White blood cell count was significantly higher in patients with C-GCA compared with those with LV-GCA, while ESR, CRP, haemoglobin and platelet count did not differ between the two cohorts (Table 2). ACR classification criteria for GCA were satisfied in 39% of LV-GCA and 95% of C-GCA patients (Table 2).
Analysis restricted to the subset of C-GCA patients with negative large-vessel imaging
Imaging of the thoracic aorta and its branches was available in 70 of 212 patients (30%) with C-GCA. We performed subgroup analyses comparing these 70 patients (33%) with C-GCA and negative large-vessel imaging with the subset with LV-GCA. The results were unchanged with the exception of vision loss, which was noted in 9% with C-GCA who had imaging of the large vessels compared with 4% with LV-GCA (P > 0.05).

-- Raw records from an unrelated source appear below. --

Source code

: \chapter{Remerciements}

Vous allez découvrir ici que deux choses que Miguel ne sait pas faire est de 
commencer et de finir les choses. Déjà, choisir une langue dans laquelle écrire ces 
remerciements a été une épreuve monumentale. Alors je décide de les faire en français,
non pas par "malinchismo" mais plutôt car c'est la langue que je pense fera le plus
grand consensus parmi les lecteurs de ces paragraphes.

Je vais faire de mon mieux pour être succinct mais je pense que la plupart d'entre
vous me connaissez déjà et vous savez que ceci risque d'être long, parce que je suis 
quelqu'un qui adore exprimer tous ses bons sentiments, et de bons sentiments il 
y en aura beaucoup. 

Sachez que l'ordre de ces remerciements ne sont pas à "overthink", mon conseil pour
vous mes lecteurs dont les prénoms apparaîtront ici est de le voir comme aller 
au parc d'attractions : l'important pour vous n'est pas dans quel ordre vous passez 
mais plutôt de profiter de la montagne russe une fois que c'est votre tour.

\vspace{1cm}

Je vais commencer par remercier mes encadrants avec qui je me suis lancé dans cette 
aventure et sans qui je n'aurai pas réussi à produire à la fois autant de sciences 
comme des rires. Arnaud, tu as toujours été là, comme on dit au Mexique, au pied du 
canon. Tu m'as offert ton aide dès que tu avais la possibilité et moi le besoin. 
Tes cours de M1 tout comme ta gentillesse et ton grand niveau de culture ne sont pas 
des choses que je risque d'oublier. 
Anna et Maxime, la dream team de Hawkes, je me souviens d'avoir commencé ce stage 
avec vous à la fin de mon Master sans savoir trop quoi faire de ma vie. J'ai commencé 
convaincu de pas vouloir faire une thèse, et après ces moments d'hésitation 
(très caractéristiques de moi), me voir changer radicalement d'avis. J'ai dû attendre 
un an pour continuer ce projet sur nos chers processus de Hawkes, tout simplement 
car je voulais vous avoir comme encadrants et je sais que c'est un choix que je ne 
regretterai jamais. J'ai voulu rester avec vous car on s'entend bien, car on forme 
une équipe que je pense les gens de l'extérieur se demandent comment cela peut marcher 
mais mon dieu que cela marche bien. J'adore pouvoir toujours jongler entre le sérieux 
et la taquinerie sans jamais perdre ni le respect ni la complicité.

Imaging findings at LV-GCA diagnosis
LV-GCA was diagnosed by CTA in 59 patients (49%), MRA in 24 (20%), conventional angiography in 35 (29%), PET in 1 (1%) and CDS in 1 (1%). Table 3 shows the distribution of imaging findings at LV-GCA diagnosis. Thoracic aorta involvement was observed in 66 patients (56%), including aortic aneurysms in 14 patients. Of the 212 patients with C-GCA, 70 (33%) had imaging study of the thoracic aorta and its branches. None had vasculitic involvement of the aortic branches, but four had radiographic evidence of aortitis.
Table 3.
Location and imaging findings at diagnosis of large-vessel involvement from GCA in 120 patients with large-vessel GCA
| Vessel | Number visualized (n) | Wall thickening n (%) | Stenosis/ occlusion, n (%) | Aneurysm/ ectasia, n (%) | Any involvement, n (%) |
|---|---|---|---|---|---|
| Ascending aorta | 119 | 23 (19) | 0 | 23 (21) | 41 (34) |
| Arch | 119 | 39 (33) | 0 | 12 (10) | 49 (41) |
| Descending aorta | 109 | 43 (39) | 0 | 7 (6) | 48 (44) |
| Abdominal aorta | 64 | 28 (44) | 1 (2) | 3 (5) | 31 (48) |
| Left carotid | 118 | 40 (34) | 11 (9) | 0 | 49 (42) |
| Right carotid | 118 | 10 (8) | 10 (8) | 0 | 19 (16) |
| Left vertebral | 116 | 3 (3) | 14 (12) | 0 | 17 (15) |
| Right vertebral | 114 | 0 | 16 (14) | 0 | 16 (14) |
| Innominate | 117 | 39 (33) | 5 (4) | 7 (6) | 50 (43) |
| Left subclavian | 117 | 65 (56) | 65 (56) | 11 (9) | 109 (93) |
| Right subclavian | 116 | 39 (34) | 54 (47) | 11 (9) | 84 (72) |
| Left axillary | 114 | 31 (27) | 55 (48) | 3 (3) | 75 (66) |
| Right axillary | 112 | 22 (20) | 50 (45) | 3 (3) | 61 (54) |
| Left brachial | 96 | 6 (6) | 33 (34) | 0 | 35 (36) |
| Right brachial | 95 | 6 (6) | 33 (35) | 0 | 35 (37) |
| Celiac | 109 | 7 (6) | 5 (5) | 2 (2) | 13 (12) |
| Mesenteric (superior and inferior) | 106 | 9 (8) | 8 (8) | 0 | 14 (13) |
| Left renal | 108 | 4 (4) | 2 (2) | 1 (1) | 6 (6) |
| Right renal | 108 | 4 (4) | 7 (6) | 0 | 10 (9) |
| Left iliac | 108 | 9 (8) | 2 (2) | 2 (2) | 13 (12) |
| Right iliac | 108 | 9 (8) | 2 (2) | 3 (3) | 14 (13) |
| Left femoral | 103 | 1 (1) | 5 (5) | 0 | 6 (6) |
| Right femoral | 103 | 1 (1) | 5 (5) | 0 | 6 (6) |
Treatment and outcomes
The mean daily dose of prednisone started at GCA diagnosis did not differ between patients in the two cohorts (Table 2). One hundred and three patients (86%) with LV-GCA and 167 patients (79%) with C-GCA had a follow-up period >6 months and were included in the outcomes analysis. Median duration of follow-up was 3.6 years for the LV-GCA group and 4.6 years for the C-GCA group (P = 0.044).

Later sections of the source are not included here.